D’après le nombre de cacatoës que l’on voit vivants en Europe, on peut conclure que ces oiseaux sont faciles à prendre. Simplement nourris, ils supportent très-bien la captivité et les voyages. Quand on pense que chez nous, pour quelques dizaines de francs, on peut avoir un cacatoès de troisième ou de quatrième main, il faut en déduire que, dans leur patrie, leur prix est très-peu élevé.

Les cacatoës s’habituent vite à l’homme. Ils sont moins astucieux que les autres perroquets, et se montrent reconnaissants des bons traitements. Une mauvaise éducation seule les rend méchants et désagréables, et il est difficile de les corriger d’une mauvaise habitude. Leur excellente mémoire ne leur laisse rien oublier. Ils gardent le souvenir des injures ; une fois qu’un a perdu leur confiance, on ne peut plus la reconquérir. Ils sont rancuniers, et quelquefois même dangereux pour celui qui leur a fait du mal, C’est là peut-être le seul défaut des cacatoës. En somme, la douceur fait le fond de leur caractère.

Mais les cacatoës ont encore d’autres qualités : ce sont des oiseaux des mieux doués ; on les instruit aussi facilement que les perroquets les plus intelligents ; ils apprennent à parler ; ils savent joindre ensemble divers mots, et d’une manière sensée ; employer la phrase qui convient à la situation ; on peut leur enseigner divers tours d’adresse ; en un mot, ils sont intelligents à un haut degré.

Leur voix a quelque chose qui plaît ; ils prononcent avec douceur et avec des témoignages d’affection le mot cacadou, dont on a fait leur nom de famille. À la vérité, quand ils sont excités d’une façon ou d’une autre, ils crient d’une manière désagréable.

Bien soignés, les cacatoës peuvent être conservés longtemps ; on en cite un qui a vécu en Europe soixante-dix ans. Ils ne sont pas difficiles à nourrir, et s’habituent à tout régime. Mais il vaut mieux leur donner une nourriture simple : des grains, du riz cuit, un peu de biscuit, leur suffisent. Si leur alimentation est trop abondante, ils deviennent trop gras, et contractent, dit-on, toutes sortes de défauts, dont il devient difficile de les corriger. Ainsi, l’on prétend que les cacatoës que l’on nourrit de viande se déplument. Cette opinion est-elle fondée ? Je ne veux pas la discuter ; mais, dans tous les cas, bien des cacatoës ont cette détestable habitude. Ils s’arrachent toutes les plumes, et, celles-ci ne cessant de repousser, ils sont dans une mue continuelle, c’est-à-dire dans un état maladif. On ne connaît encore aucun remède efficace pour les empêcher de se mutiler de la sorte.

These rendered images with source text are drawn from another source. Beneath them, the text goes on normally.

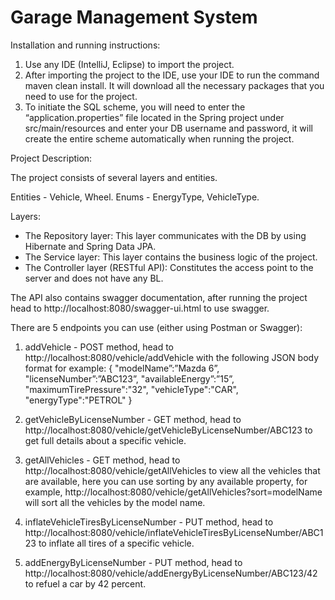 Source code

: # Garage Management System

Installation and running instructions:

1. Use any IDE (IntelliJ, Eclipse) to import the project.
2. After importing the project to the IDE, use your IDE to run the command maven clean install. It will download all the necessary packages that you need to use for the project.
3. To initiate the SQL scheme, you will need to enter the “application.properties” file located in the Spring project under src/main/resources and enter your DB username and password, it will create the entire scheme automatically when running the project.

Project Description:

The project consists of several layers and entities.

Entities - Vehicle, Wheel. 
Enums - EnergyType, VehicleType.

Layers:

* The Repository layer: This layer communicates with the DB by using Hibernate and Spring Data JPA.
* The Service layer: This layer contains the business logic of the project.
* The Controller layer (RESTful API): Constitutes the access point to the server and does not have any BL.

The API also contains swagger documentation, after running the project head to http://localhost:8080/swagger-ui.html to use swagger.

There are 5 endpoints you can use (either using Postman or Swagger):

1. addVehicle - POST method, head to http://localhost:8080/vehicle/addVehicle with the following JSON body format for example:
	{
    	"modelName”:”Mazda 6”,
    	"licenseNumber”:”ABC123”,
    	"availableEnergy”:”15”,
    	"maximumTirePressure":"32",
    	"vehicleType":"CAR",
    	"energyType":"PETROL"
	}

2. getVehicleByLicenseNumber - GET method, head to http://localhost:8080/vehicle/getVehicleByLicenseNumber/ABC123 to get full details about a specific vehicle.

3. getAllVehicles - GET method, head to http://localhost:8080/vehicle/getAllVehicles to view all the vehicles that are available, here you can use sorting by any available property, for example, http://localhost:8080/vehicle/getAllVehicles?sort=modelName will sort all the vehicles by the model name.

4. inflateVehicleTiresByLicenseNumber - PUT method, head to http://localhost:8080/vehicle/inflateVehicleTiresByLicenseNumber/ABC123 to inflate all tires of a specific vehicle.

5. addEnergyByLicenseNumber - PUT method, head to http://localhost:8080/vehicle/addEnergyByLicenseNumber/ABC123/42 to refuel a car by 42 percent.
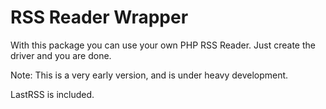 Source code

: # RSS Reader Wrapper
With this package you can use your own PHP RSS Reader. Just create the driver and you are done.

Note: This is a very early version, and is under heavy development.

LastRSS is included. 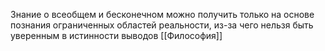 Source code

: Знание о всеобщем и бесконечном можно получить только на основе познания ограниченных областей реальности, из-за чего нельзя быть уверенным в истинности выводов 
[[Философия]] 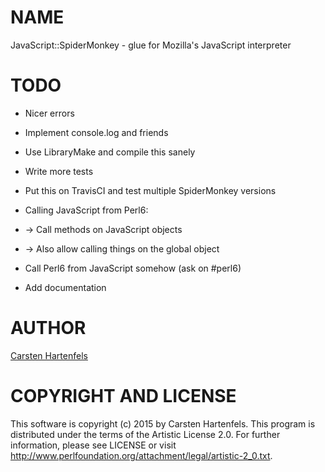 
NAME
====

JavaScript::SpiderMonkey - glue for Mozilla's JavaScript interpreter

TODO
====

  * Nicer errors

  * Implement console.log and friends

  * Use LibraryMake and compile this sanely

  * Write more tests

  * Put this on TravisCI and test multiple SpiderMonkey versions

  * Calling JavaScript from Perl6:

  * → Call methods on JavaScript objects

  * → Also allow calling things on the global object

  * Call Perl6 from JavaScript somehow (ask on #perl6)

  * Add documentation

AUTHOR
======

[Carsten Hartenfels](mailto:carsten.hartenfels@googlemail.com)

COPYRIGHT AND LICENSE
=====================

This software is copyright (c) 2015 by Carsten Hartenfels. This program is distributed under the terms of the Artistic License 2.0. For further information, please see LICENSE or visit <http://www.perlfoundation.org/attachment/legal/artistic-2_0.txt>.
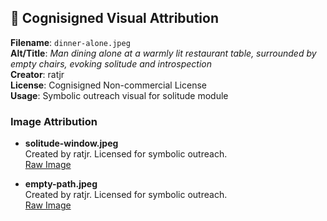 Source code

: ## 🎨 Cognisigned Visual Attribution

**Filename**: `dinner-alone.jpeg`  
**Alt/Title**: *Man dining alone at a warmly lit restaurant table, surrounded by empty chairs, evoking solitude and introspection*  
**Creator**: ratjr  
**License**: Cognisigned Non-commercial License  
**Usage**: Symbolic outreach visual for solitude module
### Image Attribution

- **solitude-window.jpeg**  
  Created by ratjr. Licensed for symbolic outreach.  
  [Raw Image](https://raw.githubusercontent.com/rat-jr/cognisign-sitemaps/main/solitude-window.jpeg)

- **empty-path.jpeg**  
  Created by ratjr. Licensed for symbolic outreach.  
  [Raw Image](https://raw.githubusercontent.com/rat-jr/cognisign-sitemaps/main/empty-path.jpeg)
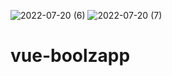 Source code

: ![2022-07-20 (6)](https://user-images.githubusercontent.com/96299274/180029985-65a20a5c-d0a5-4c68-95dd-01a377a1eda3.png)
![2022-07-20 (7)](https://user-images.githubusercontent.com/96299274/180030035-8b0ffa80-6f79-4b52-8142-3978c0e29194.png)
# vue-boolzapp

La chair des cacatoës passe pour un mets excellent ; le bouillon préparé avec cette chair est surtout très-vanté.

le cacatoës à huppe jaune.

Cette espèce est une de celles que l’on voit le plus souvent en captivité. C’est un assez grand oiseau, de 45 cent. de long, au plumage blanc éclatant. La huppe, les plumes qui recouvrent les oreilles, le milieu du ventre, les ailes et la partie radicale de la face interne des pennes caudales sont jaunes de soufre pâle ; le bec est noir ; les pattes sont d’un brun grisâtre.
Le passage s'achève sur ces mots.